Les chiffres sont alarmants d’autant plus que les chiffres pourraient être plus élevés puisque comme l’explique l’illustratrice :
« Au Maroc les filles hésitent énormément à déclarer leur viol pour leur réputation, leur famille. »  


"Au niveau du gouvernement, c'est compliqué"

Le harcèlement sexuel au travail constitue un délit pénal défini par le Code pénal. Pour ce qui est des victimes agressées dans l’espace public, elles font face à un flou juridique.
Saâdeddine El Othmani, chef du gouvernement au Maroc, a promis « une stratégie contre les violences faites aux femmes ». Ce projet de loi est attendu depuis plusieurs années.
« Au niveau du gouvernement marocain, c’est vraiment compliqué, on a perdu l’espoir de voir un changement.
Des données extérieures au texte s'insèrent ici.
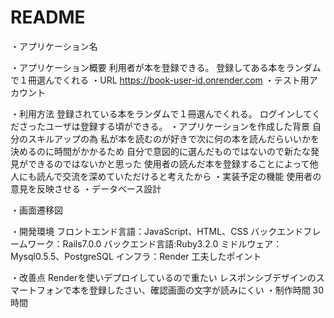 # README
・アプリケーション名

・アプリケーション概要
利用者が本を登録できる。
登録してある本をランダムで１冊選んでくれる
・URL
https://book-user-id.onrender.com
・テスト用アカウント

・利用方法
登録されている本をランダムで１冊選んでくれる。
ログインしてくださったユーザは登録する頃ができる。
・アプリケーションを作成した背景
自分のスキルアップの為
私が本を読むのが好きで次に何の本を読んだらいいかを決めるのに時間がかかるため
自分で意図的に選んだものではないので新たな発見ができるのではないかと思った
使用者の読んだ本を登録することによって他人にも読んで交流を深めていただけると考えたから
・実装予定の機能
使用者の意見を反映させる
・データベース設計

・画面遷移図

・開発環境
フロントエンド言語：JavaScript、HTML、CSS
バックエンドフレームワーク：Rails7.0.0 
バックエンド言語:Ruby3.2.0
ミドルウェア：Mysql0.5.5、PostgreSQL
インフラ：Render
工夫したポイント

・改善点
Renderを使いデプロイしているので重たい
レスポンシブデザインのスマートフォンで本を登録したさい、確認画面の文字が読みにくい
・制作時間
30時間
La société civile doit prendre les choses en mains. »
Dans les mois qui viennent, la jeune femme va participer à un colloque consacré au harcèlement, elle travaille également sur un projet de brochures préventives qui seront distribuées dans les écoles et les entreprises.

Omor, la bd féministe

Autodidacte, c’est en contribuant au collectif de bande dessinée marocain Skefkef, que Zainab Fasiki a appris à scénariser les problématiques sociétales.
« Les filles étaient vraiment en minorité au sein du collectif, j’étais la seule à défendre les droits des femmes. Du coup, depuis toujours, je rajoute une touche féministe à tous les sujets », s’amuse-t- elle.
« Moi-même je suis victime de la société patriarcale. Je n’étais pas spécialement féministe avant, mais le jour où j’ai commencé mes études en génie mécanique, j’ai découvert que les hommes avaient l’habitude d’être les seuls à prendre des initiatives. Je me disais que c’était bizarre… Après, j’ai compris que les inégalités étaient une réalité. Les expériences désagréables se sont répétées. »
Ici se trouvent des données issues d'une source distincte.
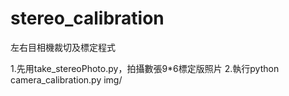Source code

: # stereo_calibration
左右目相機裁切及標定程式

1.先用take_stereoPhoto.py，拍攝數張9*6標定版照片
2.執行python camera_calibration.py img/
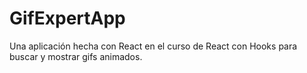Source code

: # GifExpertApp

Una aplicación hecha con React en el curso de React con Hooks para buscar y mostrar gifs animados.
Dans sa première bande dessinée Omor ("Des choses"), elle explore les difficultés de la vie d’une femme au Maroc. Elle dénonce au fil des cases les inégalités homme-femme à travers les personnages de trois jeunes marocaines.
La première a arrêté ses études pour pouvoir se consacrer à son mari et fonder une famille. La deuxième est étudiante, contrainte par ses parents de consentir à un mariage arrangé. La troisième est célibataire et compte bien le rester.
L’album sera disponible fin septembre au Maroc et dans les mois qui viennent en France.